There are, however, several factors and conditions in Indonesia that still allow for a more concerted tax effort without causing more suffering for the people at large, who have been groaning under the strain of severe economic hardship since the crisis broke out in late 1997.

First of all, the government will focus its tax campaign on direct taxes, notably income tax. Even in this sector, the main objective is to broaden the tax base, not to raise tax rates, by registering potential taxpayers who have hitherto remained outside the tax net. Different from indirect taxes which squarely hit all taxpayers irrespective of their income levels, the impact of direct taxes is discriminative in that the tax rate is progressive in line with the level of income.

Most studies by domestic and international analysts have concluded that there are still tremendous opportunities for raising income tax revenues in the country due to massive tax evasion and the high incidence of tax fraud. The incidence of noncompliance in respect of personal and corporate income tax has been estimated at 50 percent.

The tax directorate general recently validated the conclusion of the studies, disclosing that only around one million of the country's 210 million people have been issued with personal tax identification numbers.

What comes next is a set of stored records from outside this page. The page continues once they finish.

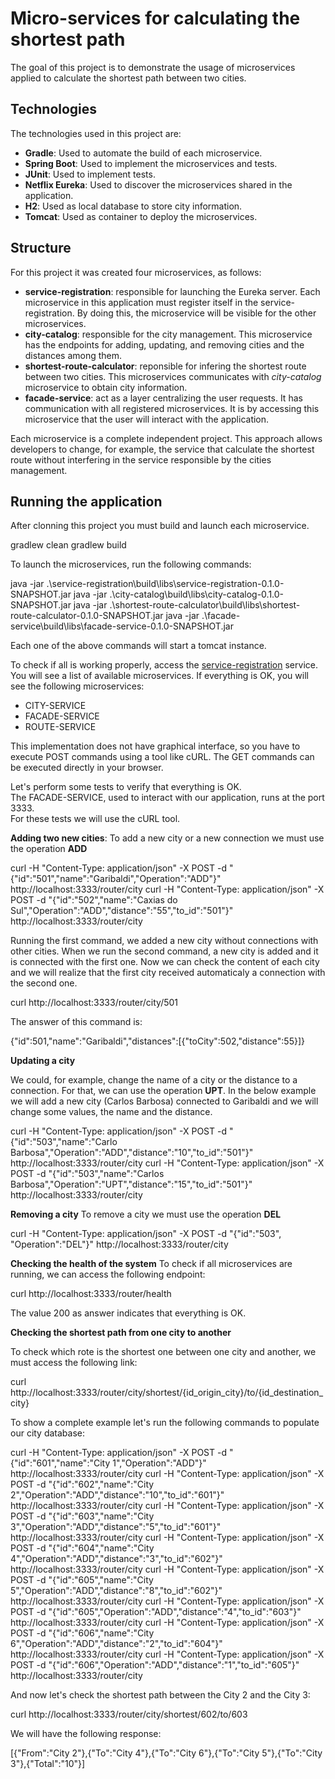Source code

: Micro-services for calculating the shortest path
================================================

The goal of this project is to demonstrate the usage of microservices applied to calculate the shortest path between two cities.

## Technologies

The technologies used in this project are:

* **Gradle**: Used to automate the build of each microservice.
* **Spring Boot**: Used to implement the microservices and tests.
* **JUnit**: Used to implement tests.
* **Netflix Eureka**: Used to discover the microservices shared in the application.
* **H2**: Used as local database to store city information.
* **Tomcat**: Used as container to deploy the microservices.

## Structure

For this project it was created four microservices, as follows:

* **service-registration**: responsible for launching the Eureka server. Each microservice in this application must register itself in the service-registration. By doing this, the microservice will be visible for the other microservices.
* **city-catalog**: responsible for the city management. This microservice has the endpoints for adding, updating, and removing cities and the distances among them.
* **shortest-route-calculator**: reponsible for infering the shortest route between two cities. This microservices communicates with _city-catalog_ microservice to obtain city information.
* **facade-service**: act as a layer centralizing the user requests. It has communication with all registered microservices. It is by accessing this microservice that the user will interact with the application.

Each microservice is a complete independent project. This approach allows developers to change, for example, the service that calculate the shortest route without interfering in the service responsible by the cities management. 

## Running the application

After clonning this project you must build and launch each microservice.

  gradlew clean
  gradlew build

To launch the microservices, run the following commands:

  java -jar .\service-registration\build\libs\service-registration-0.1.0-SNAPSHOT.jar
  java -jar .\city-catalog\build\libs\city-catalog-0.1.0-SNAPSHOT.jar
  java -jar .\shortest-route-calculator\build\libs\shortest-route-calculator-0.1.0-SNAPSHOT.jar
  java -jar .\facade-service\build\libs\facade-service-0.1.0-SNAPSHOT.jar

Each one of the above commands will start a tomcat instance.

To check if all is working properly, access the [service-registration](http://localhost:1111) service.  
You will see a list of available microservices. If everything is OK, you will see the following microservices:

* CITY-SERVICE
* FACADE-SERVICE
* ROUTE-SERVICE

This implementation does not have graphical interface, so you have to execute POST commands using a tool like cURL. The GET commands can be executed directly in your browser.

Let's perform some tests to verify that everything is OK.  
The FACADE-SERVICE, used to interact with our application, runs at the port 3333.  
For these tests we will use the cURL tool.

**Adding two new cities**: 
To add a new city or a new connection we must use the operation **ADD**

  curl -H "Content-Type: application/json" -X POST -d "{"id":"501","name":"Garibaldi","Operation":"ADD"}" http://localhost:3333/router/city
  curl -H "Content-Type: application/json" -X POST -d "{"id":"502","name":"Caxias do Sul","Operation":"ADD","distance":"55","to_id":"501"}" http://localhost:3333/router/city

Running the first command, we added a new city without connections with other cities. When we run the second command, a new city is added and it is connected with the first one. Now we can check the content of each city and we will realize that the first city received automaticaly a connection with the second one.

  curl http://localhost:3333/router/city/501

The answer of this command is:

  {"id":501,"name":"Garibaldi","distances":[{"toCity":502,"distance":55}]}

**Updating a city**

We could, for example, change the name of a city or the distance to a connection. For that, we can use the operation **UPT**. In the below example we will add a new city (Carlos Barbosa) connected to Garibaldi and we will change some values, the name and the distance.

  curl -H "Content-Type: application/json" -X POST -d "{"id":"503","name":"Carlo Barbosa","Operation":"ADD","distance":"10","to_id":"501"}" http://localhost:3333/router/city
  curl -H "Content-Type: application/json" -X POST -d "{"id":"503","name":"Carlos Barbosa","Operation":"UPT","distance":"15","to_id":"501"}" http://localhost:3333/router/city

**Removing a city**
To remove a city we must use the operation **DEL**

  curl -H "Content-Type: application/json" -X POST -d "{"id":"503", "Operation":"DEL"}" http://localhost:3333/router/city

**Checking the health of the system**
To check if all microservices are running, we can access the following endpoint:

  curl http://localhost:3333/router/health

The value 200 as answer indicates that everything is OK.

**Checking the shortest path from one city to another**

To check which rote is the shortest one between one city and another, we must access the following link:

  curl http://localhost:3333/router/city/shortest/{id_origin_city}/to/{id_destination_city}

To show a complete example let's run the following commands to populate our city database:

  curl -H "Content-Type: application/json" -X POST -d "{"id":"601","name":"City 1","Operation":"ADD"}" http://localhost:3333/router/city
  curl -H "Content-Type: application/json" -X POST -d "{"id":"602","name":"City 2","Operation":"ADD","distance":"10","to_id":"601"}" http://localhost:3333/router/city
  curl -H "Content-Type: application/json" -X POST -d "{"id":"603","name":"City 3","Operation":"ADD","distance":"5","to_id":"601"}" http://localhost:3333/router/city
  curl -H "Content-Type: application/json" -X POST -d "{"id":"604","name":"City 4","Operation":"ADD","distance":"3","to_id":"602"}" http://localhost:3333/router/city
  curl -H "Content-Type: application/json" -X POST -d "{"id":"605","name":"City 5","Operation":"ADD","distance":"8","to_id":"602"}" http://localhost:3333/router/city
  curl -H "Content-Type: application/json" -X POST -d "{"id":"605","Operation":"ADD","distance":"4","to_id":"603"}" http://localhost:3333/router/city
  curl -H "Content-Type: application/json" -X POST -d "{"id":"606","name":"City 6","Operation":"ADD","distance":"2","to_id":"604"}" http://localhost:3333/router/city
  curl -H "Content-Type: application/json" -X POST -d "{"id":"606","Operation":"ADD","distance":"1","to_id":"605"}" http://localhost:3333/router/city

And now let's check the shortest path between the City 2 and the City 3:

  curl http://localhost:3333/router/city/shortest/602/to/603

We will have the following response:

  [{"From":"City 2"},{"To":"City 4"},{"To":"City 6"},{"To":"City 5"},{"To":"City 3"},{"Total":"10"}]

Worse still, only about 50 percent of this small number actually file annual income tax returns.

The number is certainly quite small even though it does not include several million paid employees who pay their income tax through their employers (pay-as-you-earn system).

The government, therefore, is quite justified in stepping up its effort to register more potential taxpayers. Given its recent success in netting hundreds of potential taxpayers in the elite Pondok Indah residential area in South Jakarta, the tax office is expected to stage similarly vigorous campaigns in other high- income residential areas not only in the capital city but also other major cities throughout the country.

However, simply registering potential taxpayers will not automatically raise tax revenues if the tax administration system is not capable of detecting all the income actually received, both from within the country and from overseas, by taxpayers. In this connection, we think, the government needs to improve the mechanisms whereby tax officials are authorized to cross-check information on taxpayers' incomes and expenditures in cooperation with other institutions such as banks, the electricity and telecommunications companies, and the motor vehicle registration office.

But law enforcement, though necessary to minimize tax evasion and tax fraud, is not sufficient to ensure tax compliance as there will never be enough tax auditors to examine all taxpayers. Tax compliance involves the willingness of taxpayers to pay taxes and this, in turn, is influenced partly by their perception of the integrity of tax officials and the government's credibility in general. Efficient and transparent tax administration is also crucial for minimizing the cost of tax compliance. Taxpayers will be discouraged from registering if their tax identification numbers make them subject to uncertainties concerning questions of tax law, and costly objections, appeals and tax-rebate procedures.